El debate del domingo me dejó claro un punto, nuestra democracia es muy, muy débil, nuestra clase política está aún más debilitada y la sociedad está desamparada.

Pocas propuestas, el tiempo era muy corto para desarrollarlas a cabalidad, no daba tiempo de apelar a la razón sino hacerlo a la emoción, atacar, minar credibilidad, señalar las mentiras dichas, los actos de corrupción, los desvíos de recursos, nos restregaron en la cara que pueden hacer con nuestro dinero lo que se les venga en gana y que no podemos, hacer nada para evitarlo, que nuestras instituciones de protección al ciudadano están dentro de un sistema que hinca la rodilla a quien lo encabeza, que nuestros legisladores responden a sus partidos antes que a sus representados y nuestros independientes pareciera que, a pesar de lo que dicen, no lo son.

Hablar de ganadores es absurdo, no puede haber un ganador si no hay una demostración de lo que pretenden construir (o reconstruir), si hablar bien fuera sinónimo de capacidad de gobernar, quizá sería más sencilla la decisión, entre los concursos de oratoria sacaríamos a los mejores y el ganador de ganadores sería laureado con la banda presidencial pero, no es así, hablar bonito no es suficiente, tampoco lo es prometer lo imposible o sacar frases “chistosas” o pegajosas. No, no tuvimos ganadores de debate y hasta me atrevo a decir que los que lo vimos, tampoco sentimos que ganara México por estar pendientes de los contendientes.

La forma de generar un cambio no proviene de arriba a abajo, es por el contrario, la base, la mayoría de nosotros, la que modifica lo existente. En un país rico en la que no hemos tenido que hacer mucho para subsistir (ojo, que no digo vivir sino subsistir como sinónimo de sobrevivir) y eso, junto con una falta de cultura que, también es sistémica, nos ha mantenido en “lo menos malo”, “es lo que hay”, “así se hacen las cosas en México”, es decir “agua y ajo” y ha sido funcional para el uso de la plataforma de la necesidad, en la entrega de programas asistencialistas, paternalistas y su posterior miedo a quitarlo si las cosas no se mantienen igual. Desde mi punto de vista, estamos siendo conformistas pero, lamentablemente, ninguna de las opciones de nuestras elecciones cuentan con todos los elementos para lograr unificar un país, que no solo está dividido sino visiblemente enojado.

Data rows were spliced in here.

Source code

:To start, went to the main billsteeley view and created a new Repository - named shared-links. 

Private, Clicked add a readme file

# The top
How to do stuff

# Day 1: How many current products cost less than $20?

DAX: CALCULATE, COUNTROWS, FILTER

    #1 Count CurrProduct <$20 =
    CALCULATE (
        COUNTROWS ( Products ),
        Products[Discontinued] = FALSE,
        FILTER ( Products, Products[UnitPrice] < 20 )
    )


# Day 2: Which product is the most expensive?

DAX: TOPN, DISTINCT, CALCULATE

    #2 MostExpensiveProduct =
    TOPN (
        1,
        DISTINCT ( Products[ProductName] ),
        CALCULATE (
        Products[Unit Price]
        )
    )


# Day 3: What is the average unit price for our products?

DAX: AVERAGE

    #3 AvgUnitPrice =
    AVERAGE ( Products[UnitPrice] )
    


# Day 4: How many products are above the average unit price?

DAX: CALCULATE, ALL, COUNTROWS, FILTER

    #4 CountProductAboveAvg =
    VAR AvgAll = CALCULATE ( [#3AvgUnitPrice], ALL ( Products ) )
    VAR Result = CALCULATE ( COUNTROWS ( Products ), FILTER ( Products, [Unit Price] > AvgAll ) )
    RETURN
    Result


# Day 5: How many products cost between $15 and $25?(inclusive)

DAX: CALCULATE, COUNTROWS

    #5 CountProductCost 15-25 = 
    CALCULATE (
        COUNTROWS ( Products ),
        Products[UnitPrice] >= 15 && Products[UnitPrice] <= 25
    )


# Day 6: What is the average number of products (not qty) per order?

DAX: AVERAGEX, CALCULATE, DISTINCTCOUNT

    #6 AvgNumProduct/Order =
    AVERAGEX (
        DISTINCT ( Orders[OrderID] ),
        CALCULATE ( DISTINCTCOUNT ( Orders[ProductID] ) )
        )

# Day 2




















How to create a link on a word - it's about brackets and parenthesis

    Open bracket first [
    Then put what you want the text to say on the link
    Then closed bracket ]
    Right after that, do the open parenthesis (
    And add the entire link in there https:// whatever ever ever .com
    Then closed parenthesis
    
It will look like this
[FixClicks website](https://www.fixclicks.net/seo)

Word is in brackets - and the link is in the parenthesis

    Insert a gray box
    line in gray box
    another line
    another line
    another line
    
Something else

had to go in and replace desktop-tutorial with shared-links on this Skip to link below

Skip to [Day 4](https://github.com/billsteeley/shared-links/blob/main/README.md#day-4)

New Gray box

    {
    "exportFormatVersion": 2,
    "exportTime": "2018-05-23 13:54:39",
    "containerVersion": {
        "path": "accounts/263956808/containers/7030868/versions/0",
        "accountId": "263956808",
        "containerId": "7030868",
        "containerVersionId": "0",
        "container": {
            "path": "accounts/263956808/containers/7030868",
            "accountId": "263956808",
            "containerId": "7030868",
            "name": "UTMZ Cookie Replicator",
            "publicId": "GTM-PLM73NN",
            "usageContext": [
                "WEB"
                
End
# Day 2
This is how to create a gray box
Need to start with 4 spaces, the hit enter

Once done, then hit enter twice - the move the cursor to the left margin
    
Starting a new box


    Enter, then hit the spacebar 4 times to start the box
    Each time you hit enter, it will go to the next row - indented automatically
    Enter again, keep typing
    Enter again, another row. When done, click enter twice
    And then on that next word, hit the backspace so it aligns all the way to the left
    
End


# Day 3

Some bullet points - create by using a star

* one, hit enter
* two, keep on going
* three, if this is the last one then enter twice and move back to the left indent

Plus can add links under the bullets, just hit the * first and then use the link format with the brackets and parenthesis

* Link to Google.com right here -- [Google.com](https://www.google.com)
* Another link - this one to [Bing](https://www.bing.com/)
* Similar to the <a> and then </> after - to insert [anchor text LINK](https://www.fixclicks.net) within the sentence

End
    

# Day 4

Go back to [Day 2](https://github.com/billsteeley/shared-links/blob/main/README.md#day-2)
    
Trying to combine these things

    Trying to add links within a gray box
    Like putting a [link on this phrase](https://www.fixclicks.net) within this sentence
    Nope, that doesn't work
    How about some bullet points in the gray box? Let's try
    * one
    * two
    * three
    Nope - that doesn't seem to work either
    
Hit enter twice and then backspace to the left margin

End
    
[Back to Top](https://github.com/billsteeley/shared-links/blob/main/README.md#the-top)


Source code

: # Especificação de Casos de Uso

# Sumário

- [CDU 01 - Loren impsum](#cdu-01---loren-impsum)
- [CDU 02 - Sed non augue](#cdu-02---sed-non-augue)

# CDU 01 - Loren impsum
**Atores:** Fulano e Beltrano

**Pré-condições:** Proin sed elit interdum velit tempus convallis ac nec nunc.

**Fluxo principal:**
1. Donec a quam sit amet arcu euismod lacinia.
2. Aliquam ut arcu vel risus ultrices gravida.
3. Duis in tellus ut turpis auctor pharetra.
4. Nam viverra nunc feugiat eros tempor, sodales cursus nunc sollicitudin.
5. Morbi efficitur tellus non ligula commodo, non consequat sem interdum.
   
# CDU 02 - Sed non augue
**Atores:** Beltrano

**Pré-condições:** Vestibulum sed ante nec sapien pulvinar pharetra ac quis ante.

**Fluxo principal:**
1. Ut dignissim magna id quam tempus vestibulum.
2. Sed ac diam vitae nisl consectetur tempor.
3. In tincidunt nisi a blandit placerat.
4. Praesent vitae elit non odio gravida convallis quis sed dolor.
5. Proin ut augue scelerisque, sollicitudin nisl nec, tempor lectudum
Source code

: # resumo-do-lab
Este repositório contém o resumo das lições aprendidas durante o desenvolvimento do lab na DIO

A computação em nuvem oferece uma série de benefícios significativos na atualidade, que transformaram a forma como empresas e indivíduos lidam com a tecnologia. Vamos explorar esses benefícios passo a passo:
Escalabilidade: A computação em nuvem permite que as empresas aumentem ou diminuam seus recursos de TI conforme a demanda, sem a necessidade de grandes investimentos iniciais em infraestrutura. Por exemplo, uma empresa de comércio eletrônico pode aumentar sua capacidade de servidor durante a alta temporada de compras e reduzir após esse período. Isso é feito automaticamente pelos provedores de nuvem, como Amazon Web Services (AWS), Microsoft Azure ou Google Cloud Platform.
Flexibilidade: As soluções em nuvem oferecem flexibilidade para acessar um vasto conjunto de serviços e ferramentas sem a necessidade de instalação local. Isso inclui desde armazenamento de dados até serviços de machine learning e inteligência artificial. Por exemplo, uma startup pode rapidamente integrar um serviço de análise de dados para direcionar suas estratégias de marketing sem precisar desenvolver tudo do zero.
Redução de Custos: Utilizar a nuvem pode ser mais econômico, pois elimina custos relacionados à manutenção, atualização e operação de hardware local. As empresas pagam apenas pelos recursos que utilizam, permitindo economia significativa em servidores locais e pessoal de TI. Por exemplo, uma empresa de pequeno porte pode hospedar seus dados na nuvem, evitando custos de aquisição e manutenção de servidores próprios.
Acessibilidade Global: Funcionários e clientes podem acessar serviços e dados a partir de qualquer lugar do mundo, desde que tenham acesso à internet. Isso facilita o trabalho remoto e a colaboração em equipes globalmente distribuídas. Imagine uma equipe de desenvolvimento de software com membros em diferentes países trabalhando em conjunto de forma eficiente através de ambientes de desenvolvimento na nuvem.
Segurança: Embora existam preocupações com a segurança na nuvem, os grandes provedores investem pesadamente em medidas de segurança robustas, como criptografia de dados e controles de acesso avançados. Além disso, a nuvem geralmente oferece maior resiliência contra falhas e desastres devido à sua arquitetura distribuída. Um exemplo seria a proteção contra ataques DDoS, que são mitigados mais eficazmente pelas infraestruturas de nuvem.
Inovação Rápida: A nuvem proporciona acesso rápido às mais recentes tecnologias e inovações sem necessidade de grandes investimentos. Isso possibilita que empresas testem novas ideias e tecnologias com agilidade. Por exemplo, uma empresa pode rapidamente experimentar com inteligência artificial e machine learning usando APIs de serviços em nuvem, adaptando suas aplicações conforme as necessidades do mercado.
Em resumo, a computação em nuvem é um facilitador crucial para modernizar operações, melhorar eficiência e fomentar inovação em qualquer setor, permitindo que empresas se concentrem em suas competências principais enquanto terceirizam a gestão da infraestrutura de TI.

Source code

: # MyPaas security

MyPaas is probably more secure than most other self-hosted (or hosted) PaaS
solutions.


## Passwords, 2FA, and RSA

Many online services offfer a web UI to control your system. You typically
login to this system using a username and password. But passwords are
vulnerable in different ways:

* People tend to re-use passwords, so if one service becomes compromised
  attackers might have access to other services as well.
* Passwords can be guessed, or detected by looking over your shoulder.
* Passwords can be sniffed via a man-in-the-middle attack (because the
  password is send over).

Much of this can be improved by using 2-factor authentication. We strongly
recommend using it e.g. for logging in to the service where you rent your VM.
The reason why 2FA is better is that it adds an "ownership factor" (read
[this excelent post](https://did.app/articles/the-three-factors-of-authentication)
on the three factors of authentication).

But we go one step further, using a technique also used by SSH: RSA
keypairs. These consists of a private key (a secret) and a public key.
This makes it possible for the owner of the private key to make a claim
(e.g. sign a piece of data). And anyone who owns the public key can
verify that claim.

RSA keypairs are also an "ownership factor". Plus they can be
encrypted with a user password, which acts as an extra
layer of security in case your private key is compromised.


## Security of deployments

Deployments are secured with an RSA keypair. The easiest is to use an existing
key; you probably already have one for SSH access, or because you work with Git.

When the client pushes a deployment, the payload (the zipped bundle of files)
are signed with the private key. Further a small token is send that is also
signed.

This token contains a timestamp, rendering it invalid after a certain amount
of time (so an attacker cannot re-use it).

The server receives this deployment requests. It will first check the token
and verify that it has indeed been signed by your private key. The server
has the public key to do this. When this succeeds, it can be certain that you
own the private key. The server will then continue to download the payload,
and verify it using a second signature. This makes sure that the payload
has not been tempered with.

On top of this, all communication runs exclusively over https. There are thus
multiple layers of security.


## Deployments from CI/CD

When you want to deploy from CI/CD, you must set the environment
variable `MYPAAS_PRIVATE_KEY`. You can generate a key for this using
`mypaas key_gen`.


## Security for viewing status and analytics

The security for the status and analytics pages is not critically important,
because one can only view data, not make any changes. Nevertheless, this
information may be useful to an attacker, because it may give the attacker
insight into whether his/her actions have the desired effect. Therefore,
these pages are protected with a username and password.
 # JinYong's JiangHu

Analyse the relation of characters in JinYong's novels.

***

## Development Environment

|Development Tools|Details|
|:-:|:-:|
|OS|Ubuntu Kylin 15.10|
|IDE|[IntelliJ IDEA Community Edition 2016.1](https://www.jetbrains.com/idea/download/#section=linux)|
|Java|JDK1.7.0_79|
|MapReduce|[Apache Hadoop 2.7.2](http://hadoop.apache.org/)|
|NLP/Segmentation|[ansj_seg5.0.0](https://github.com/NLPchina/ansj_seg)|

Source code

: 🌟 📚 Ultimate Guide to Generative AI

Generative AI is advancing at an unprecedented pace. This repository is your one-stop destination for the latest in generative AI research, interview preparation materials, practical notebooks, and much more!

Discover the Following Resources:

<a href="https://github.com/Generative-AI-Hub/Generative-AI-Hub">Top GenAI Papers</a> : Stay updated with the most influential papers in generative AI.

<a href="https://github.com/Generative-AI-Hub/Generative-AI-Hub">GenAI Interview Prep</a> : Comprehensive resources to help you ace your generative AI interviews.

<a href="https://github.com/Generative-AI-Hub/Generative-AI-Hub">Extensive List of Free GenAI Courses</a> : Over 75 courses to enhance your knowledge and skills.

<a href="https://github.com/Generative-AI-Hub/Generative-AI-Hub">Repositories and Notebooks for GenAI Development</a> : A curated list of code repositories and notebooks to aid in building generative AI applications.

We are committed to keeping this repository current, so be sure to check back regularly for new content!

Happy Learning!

Un debate lleno de propuestas tampoco hubiera sido gran diferencia, más rico quizá, pero, no cambiaría en mucho lo que estamos sintiendo y es que no es de un sexenio, de una década o culpa de alguien en particular, hemos acumulado infinidad de asuntos y no vemos que nuestros representantes electos resuelvan. Cierto, ellos no podrán nunca hacerlo sin nuestra ayuda pero, si lo sabían de entrada, tampoco era necesario prometerlo y aplicar el atolito a dedazos.

La clase política es una muestra representativa de nuestra sociedad y un debate es solo una pequeña muestra de ellos y aunque el debate no me dejó buen sabor de boca, lo verdaderamente preocupante, es que antes incluso de ponerlo, ya sabía que sería así.